On Fri, 2010-10-08 at 13:37 +0200, Henrik Rydberg wrote:
On 10/05/2010 10:22 PM, Chase Douglas wrote:
[...]
The reason this is useful is to lower the latency when there's
system-wide and application specific gesture recognition to be
performed. It requires a trust of the client applications to not handle
the events as though they owned them, but X trusts client applications
with lots of similar things today without issue.
It seems to me that the idea of tentative events is not so much about latency as
it is about implementing user feedback which helps resolve ambiguities.
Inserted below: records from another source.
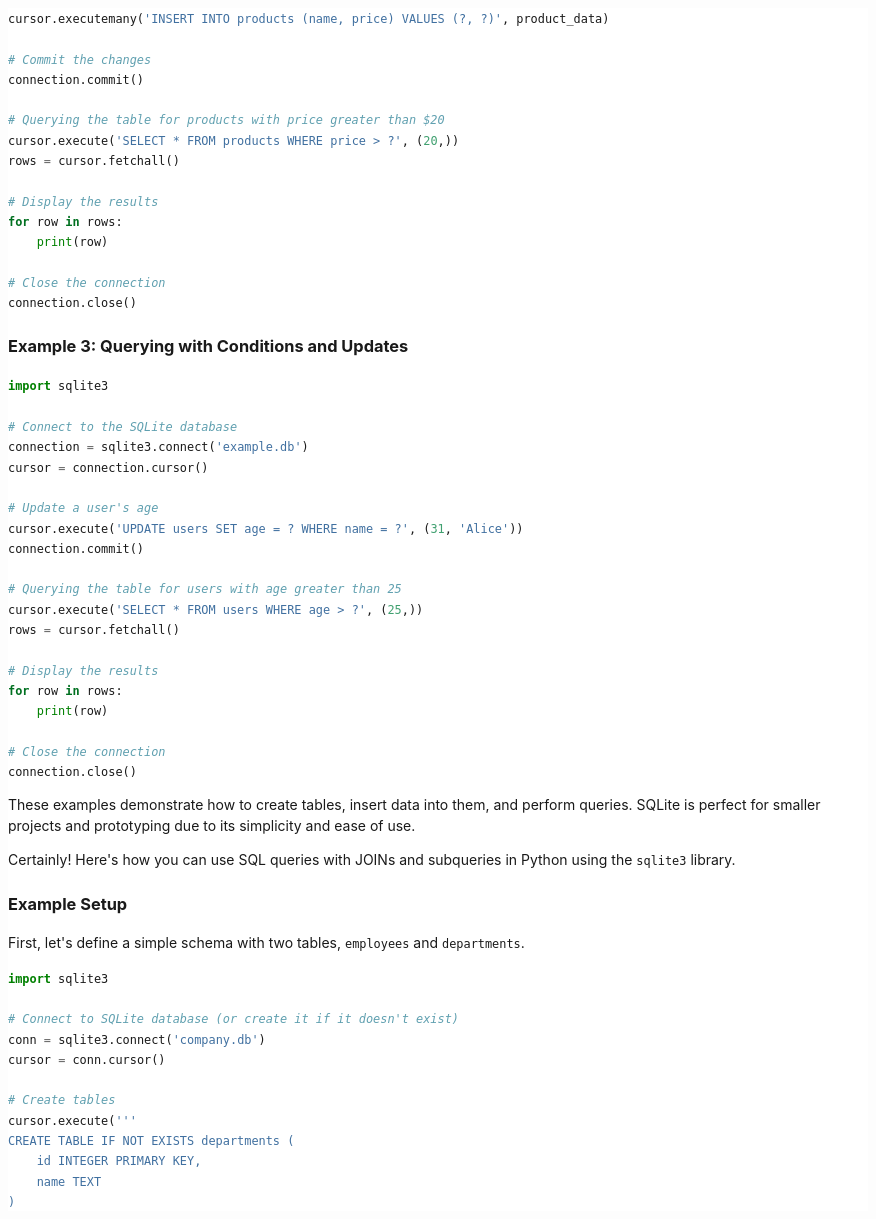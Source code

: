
 ```python
cursor.executemany('INSERT INTO products (name, price) VALUES (?, ?)', product_data)

# Commit the changes
connection.commit()

# Querying the table for products with price greater than $20
cursor.execute('SELECT * FROM products WHERE price > ?', (20,))
rows = cursor.fetchall()

# Display the results
for row in rows:
    print(row)

# Close the connection
connection.close()
```

### Example 3: Querying with Conditions and Updates

```python
import sqlite3

# Connect to the SQLite database
connection = sqlite3.connect('example.db')
cursor = connection.cursor()

# Update a user's age
cursor.execute('UPDATE users SET age = ? WHERE name = ?', (31, 'Alice'))
connection.commit()

# Querying the table for users with age greater than 25
cursor.execute('SELECT * FROM users WHERE age > ?', (25,))
rows = cursor.fetchall()

# Display the results
for row in rows:
    print(row)

# Close the connection
connection.close()
```

These examples demonstrate how to create tables, insert data into them, and perform queries. SQLite is perfect for smaller projects and prototyping due to its simplicity and ease of use.

Certainly! Here's how you can use SQL queries with JOINs and subqueries in Python using the `sqlite3` library.

### Example Setup

First, let's define a simple schema with two tables, `employees` and `departments`.

```python
import sqlite3

# Connect to SQLite database (or create it if it doesn't exist)
conn = sqlite3.connect('company.db')
cursor = conn.cursor()

# Create tables
cursor.execute('''
CREATE TABLE IF NOT EXISTS departments (
    id INTEGER PRIMARY KEY,
    name TEXT
)
```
It's the latency to the user feedback that's important. In my mind,
these two concepts are one in the same.
There are at least three stages in gesture recognition in this respect. In the
first stage, the engine builds up a reaction based on user input, from nothing
to something. I see no reason to send this buildup anywhere at all. In the
second stage, something is happening, and the user may need feedback from the
system to tell that something has been registered. This is equivalent to our
notion of gesture primitives, and could well be represented by tentative events,
although I see no compelling reason to change views. The third stage is to
perform a user-approved gesture, which is on a higher level than what we have
implemented so far, and could be a good target for geis.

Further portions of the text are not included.